What is being asked: Print the records below exactly. Omit every picture.

Data to examine:
◇ ◇ ◇ ◇ ◇

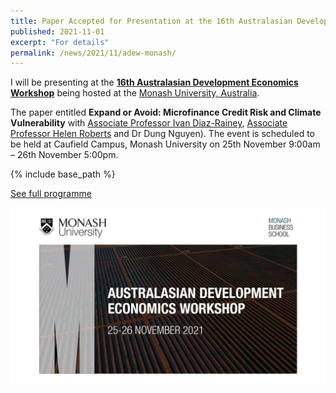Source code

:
 ```yaml
---
title: Paper Accepted for Presentation at the 16th Australasian Development Economics Workshop
published: 2021-11-01
excerpt: "For details"
permalink: /news/2021/11/adew-monash/ 
---
```


I will be presenting at the **[16th Australasian Development Economics Workshop](https://www.monash.edu/business/events/16th-australasian-development-economics-workshop-monash-university)** being hosted at the [Monash University, Australia](https://www.monash.edu/).

The paper entitled **Expand or Avoid: Microfinance Credit Risk and Climate Vulnerability** with [Associate Professor Ivan Diaz-Rainey](https://www.otago.ac.nz/accountancyfinance/staff/otago032953.html), [Associate Professor Helen Roberts](https://www.otago.ac.nz/accountancyfinance/staff/helenroberts.html) and Dr Dung Nguyen). The event is scheduled to be held at Caufield Campus, Monash University on 25th November 9:00am – 26th November 5:00pm.

{% include base_path %}

<a href="https://iftekhariahmed.github.io/files/16th_ADEW_Monash_University.pdf">See full programme</a>

![](/images/adew21.png)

◇ ◇ ◇ ◇ ◇

Answer section:
Source code

:
 ```yaml
---
title: Paper Accepted for Presentation at the 16th Australasian Development Economics Workshop
published: 2021-11-01
excerpt: "For details"
permalink: /news/2021/11/adew-monash/ 
---
```


I will be presenting at the **[16th Australasian Development Economics Workshop](https://www.monash.edu/business/events/16th-australasian-development-economics-workshop-monash-university)** being hosted at the [Monash University, Australia](https://www.monash.edu/).

The paper entitled **Expand or Avoid: Microfinance Credit Risk and Climate Vulnerability** with [Associate Professor Ivan Diaz-Rainey](https://www.otago.ac.nz/accountancyfinance/staff/otago032953.html), [Associate Professor Helen Roberts](https://www.otago.ac.nz/accountancyfinance/staff/helenroberts.html) and Dr Dung Nguyen). The event is scheduled to be held at Caufield Campus, Monash University on 25th November 9:00am – 26th November 5:00pm.

{% include base_path %}

<a href="https://iftekhariahmed.github.io/files/16th_ADEW_Monash_University.pdf">See full programme</a>

![](/images/adew21.png)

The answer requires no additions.